*HOW TO COMPLETE THIS TASK*.
Would you copy out each line of the records below that includes the word "siguiente"?
Start of TASK DATA
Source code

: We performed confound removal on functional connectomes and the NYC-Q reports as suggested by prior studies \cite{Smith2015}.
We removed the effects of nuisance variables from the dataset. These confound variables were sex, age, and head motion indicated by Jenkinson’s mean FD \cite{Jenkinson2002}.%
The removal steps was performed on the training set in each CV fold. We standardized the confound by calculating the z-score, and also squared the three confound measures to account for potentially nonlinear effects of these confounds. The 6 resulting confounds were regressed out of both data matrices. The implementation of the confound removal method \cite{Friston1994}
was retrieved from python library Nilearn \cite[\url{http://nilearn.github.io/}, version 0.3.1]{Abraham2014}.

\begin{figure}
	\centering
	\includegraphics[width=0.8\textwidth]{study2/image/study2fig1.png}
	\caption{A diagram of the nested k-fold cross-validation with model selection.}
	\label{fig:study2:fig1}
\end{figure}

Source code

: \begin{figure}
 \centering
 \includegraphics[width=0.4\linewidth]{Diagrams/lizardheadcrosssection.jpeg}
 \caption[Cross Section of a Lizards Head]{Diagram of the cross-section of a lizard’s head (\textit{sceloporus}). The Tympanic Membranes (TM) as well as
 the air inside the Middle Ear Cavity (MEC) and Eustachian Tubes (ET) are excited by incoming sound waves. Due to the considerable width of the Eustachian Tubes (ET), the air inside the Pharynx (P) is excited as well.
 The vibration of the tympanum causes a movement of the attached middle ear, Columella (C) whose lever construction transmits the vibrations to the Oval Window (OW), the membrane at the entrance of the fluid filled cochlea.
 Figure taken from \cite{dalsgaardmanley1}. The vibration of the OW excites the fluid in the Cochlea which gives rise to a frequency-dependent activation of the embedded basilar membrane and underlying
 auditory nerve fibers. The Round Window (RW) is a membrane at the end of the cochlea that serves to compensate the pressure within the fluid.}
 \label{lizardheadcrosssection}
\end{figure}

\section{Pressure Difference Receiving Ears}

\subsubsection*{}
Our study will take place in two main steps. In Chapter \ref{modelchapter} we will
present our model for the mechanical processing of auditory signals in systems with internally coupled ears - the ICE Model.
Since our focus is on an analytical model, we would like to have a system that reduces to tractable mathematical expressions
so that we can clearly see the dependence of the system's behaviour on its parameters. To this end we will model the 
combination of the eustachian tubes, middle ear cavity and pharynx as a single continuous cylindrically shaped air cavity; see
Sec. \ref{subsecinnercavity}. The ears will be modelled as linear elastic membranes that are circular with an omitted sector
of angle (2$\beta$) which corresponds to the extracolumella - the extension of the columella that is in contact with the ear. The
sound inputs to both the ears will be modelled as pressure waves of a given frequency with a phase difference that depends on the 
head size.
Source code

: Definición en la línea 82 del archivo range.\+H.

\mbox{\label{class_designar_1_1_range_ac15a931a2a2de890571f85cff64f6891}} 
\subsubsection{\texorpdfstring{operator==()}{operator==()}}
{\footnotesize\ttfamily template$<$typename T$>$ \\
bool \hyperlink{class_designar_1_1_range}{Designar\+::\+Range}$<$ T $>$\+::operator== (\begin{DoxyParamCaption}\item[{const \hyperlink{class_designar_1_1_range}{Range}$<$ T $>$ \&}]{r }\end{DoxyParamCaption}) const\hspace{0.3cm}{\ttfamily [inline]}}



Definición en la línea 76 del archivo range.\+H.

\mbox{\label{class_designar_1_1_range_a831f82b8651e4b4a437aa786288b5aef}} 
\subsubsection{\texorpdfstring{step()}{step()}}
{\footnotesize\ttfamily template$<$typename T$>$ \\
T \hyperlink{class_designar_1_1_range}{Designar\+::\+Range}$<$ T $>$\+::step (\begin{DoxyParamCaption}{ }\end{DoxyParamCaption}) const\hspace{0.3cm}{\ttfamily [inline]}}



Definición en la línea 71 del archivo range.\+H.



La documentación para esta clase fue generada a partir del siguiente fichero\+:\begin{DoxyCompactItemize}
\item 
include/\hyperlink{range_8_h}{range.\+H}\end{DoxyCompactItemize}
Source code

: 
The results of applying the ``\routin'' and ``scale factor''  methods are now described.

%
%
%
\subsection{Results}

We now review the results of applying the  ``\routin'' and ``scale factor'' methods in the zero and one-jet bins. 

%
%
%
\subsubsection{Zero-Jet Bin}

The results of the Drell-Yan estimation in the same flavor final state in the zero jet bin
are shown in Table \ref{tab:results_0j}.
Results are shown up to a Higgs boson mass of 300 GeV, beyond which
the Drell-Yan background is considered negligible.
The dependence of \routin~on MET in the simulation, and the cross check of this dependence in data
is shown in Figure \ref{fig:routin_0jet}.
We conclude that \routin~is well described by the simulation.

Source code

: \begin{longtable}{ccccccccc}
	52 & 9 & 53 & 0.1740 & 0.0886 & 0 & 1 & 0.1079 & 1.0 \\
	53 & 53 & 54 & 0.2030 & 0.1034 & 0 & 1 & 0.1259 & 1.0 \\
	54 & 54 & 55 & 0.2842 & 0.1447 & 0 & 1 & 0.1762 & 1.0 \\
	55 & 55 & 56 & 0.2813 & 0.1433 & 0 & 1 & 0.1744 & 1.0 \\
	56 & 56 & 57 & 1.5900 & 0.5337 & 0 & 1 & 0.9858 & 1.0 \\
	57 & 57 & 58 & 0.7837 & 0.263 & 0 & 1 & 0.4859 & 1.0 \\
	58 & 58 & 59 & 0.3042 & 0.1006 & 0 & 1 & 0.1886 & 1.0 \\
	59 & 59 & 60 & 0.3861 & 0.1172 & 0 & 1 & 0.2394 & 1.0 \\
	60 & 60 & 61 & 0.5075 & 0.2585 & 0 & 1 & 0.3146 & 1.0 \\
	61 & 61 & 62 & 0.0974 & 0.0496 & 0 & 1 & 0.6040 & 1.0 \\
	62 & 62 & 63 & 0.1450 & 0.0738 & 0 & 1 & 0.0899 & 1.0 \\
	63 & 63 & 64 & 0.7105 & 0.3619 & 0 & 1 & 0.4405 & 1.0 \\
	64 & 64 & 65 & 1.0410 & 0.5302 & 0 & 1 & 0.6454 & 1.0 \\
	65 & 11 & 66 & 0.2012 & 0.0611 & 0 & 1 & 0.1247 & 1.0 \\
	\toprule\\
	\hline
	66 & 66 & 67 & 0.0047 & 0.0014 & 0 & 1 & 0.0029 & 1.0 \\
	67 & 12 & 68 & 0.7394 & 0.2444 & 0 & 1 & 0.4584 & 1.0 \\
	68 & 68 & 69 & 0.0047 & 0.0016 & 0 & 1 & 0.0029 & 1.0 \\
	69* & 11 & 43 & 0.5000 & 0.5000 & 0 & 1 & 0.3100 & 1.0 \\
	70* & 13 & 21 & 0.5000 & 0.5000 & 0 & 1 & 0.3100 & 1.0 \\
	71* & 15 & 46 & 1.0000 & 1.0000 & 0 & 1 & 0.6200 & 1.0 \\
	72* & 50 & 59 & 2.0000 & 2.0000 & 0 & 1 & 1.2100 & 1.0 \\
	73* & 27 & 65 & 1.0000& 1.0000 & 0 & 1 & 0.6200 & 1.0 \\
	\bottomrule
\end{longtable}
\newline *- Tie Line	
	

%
End of TASK DATA
Start of TASK DATA
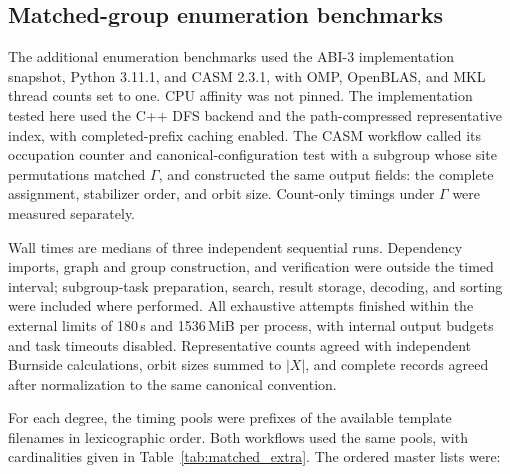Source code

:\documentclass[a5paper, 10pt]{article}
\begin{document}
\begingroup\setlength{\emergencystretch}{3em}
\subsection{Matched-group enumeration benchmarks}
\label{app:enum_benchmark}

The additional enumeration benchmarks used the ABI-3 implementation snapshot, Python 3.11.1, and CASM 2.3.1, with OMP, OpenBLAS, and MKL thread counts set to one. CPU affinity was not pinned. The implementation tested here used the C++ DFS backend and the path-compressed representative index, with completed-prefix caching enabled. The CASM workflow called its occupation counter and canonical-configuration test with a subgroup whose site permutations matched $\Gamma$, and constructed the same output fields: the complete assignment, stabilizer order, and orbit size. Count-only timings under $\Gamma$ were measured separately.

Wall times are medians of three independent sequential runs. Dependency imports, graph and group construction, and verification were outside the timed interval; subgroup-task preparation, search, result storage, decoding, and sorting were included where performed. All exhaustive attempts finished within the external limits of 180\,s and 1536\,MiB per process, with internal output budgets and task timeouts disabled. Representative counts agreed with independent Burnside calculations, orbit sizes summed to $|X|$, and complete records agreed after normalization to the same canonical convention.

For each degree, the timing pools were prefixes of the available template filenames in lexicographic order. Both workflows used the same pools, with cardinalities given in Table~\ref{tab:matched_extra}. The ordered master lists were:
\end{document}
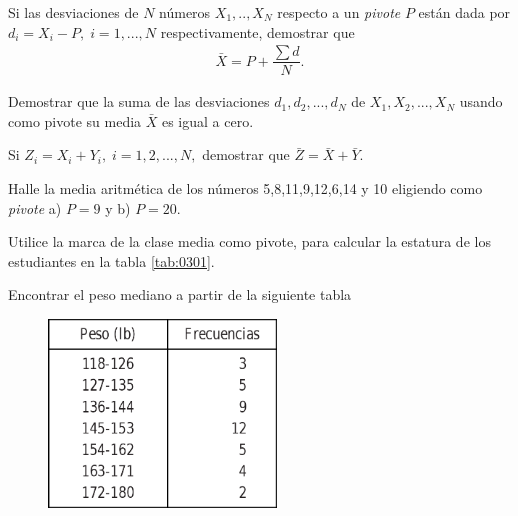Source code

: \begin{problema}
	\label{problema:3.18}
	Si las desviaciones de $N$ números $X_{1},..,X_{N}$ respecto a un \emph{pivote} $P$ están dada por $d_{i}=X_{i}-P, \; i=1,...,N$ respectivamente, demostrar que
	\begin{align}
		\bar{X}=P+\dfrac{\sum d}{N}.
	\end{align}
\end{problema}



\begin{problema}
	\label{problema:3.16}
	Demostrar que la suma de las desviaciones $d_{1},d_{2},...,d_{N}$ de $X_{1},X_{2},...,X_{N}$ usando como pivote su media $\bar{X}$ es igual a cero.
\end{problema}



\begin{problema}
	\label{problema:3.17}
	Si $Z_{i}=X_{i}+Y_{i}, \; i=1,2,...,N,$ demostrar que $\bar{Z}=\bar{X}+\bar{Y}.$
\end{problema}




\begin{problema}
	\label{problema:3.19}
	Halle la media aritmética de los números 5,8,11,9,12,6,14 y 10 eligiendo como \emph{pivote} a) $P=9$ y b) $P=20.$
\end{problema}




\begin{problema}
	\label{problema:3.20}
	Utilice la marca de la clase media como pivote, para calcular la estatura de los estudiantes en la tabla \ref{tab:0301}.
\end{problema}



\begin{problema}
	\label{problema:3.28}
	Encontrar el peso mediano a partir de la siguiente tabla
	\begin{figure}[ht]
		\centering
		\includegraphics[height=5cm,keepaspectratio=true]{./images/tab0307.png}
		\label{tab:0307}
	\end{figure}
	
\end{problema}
End of TASK DATA
*ANSWER AREA*.
La documentación para esta clase fue generada a partir del siguiente fichero\+:\begin{DoxyCompactItemize}
	Encontrar el peso mediano a partir de la siguiente tabla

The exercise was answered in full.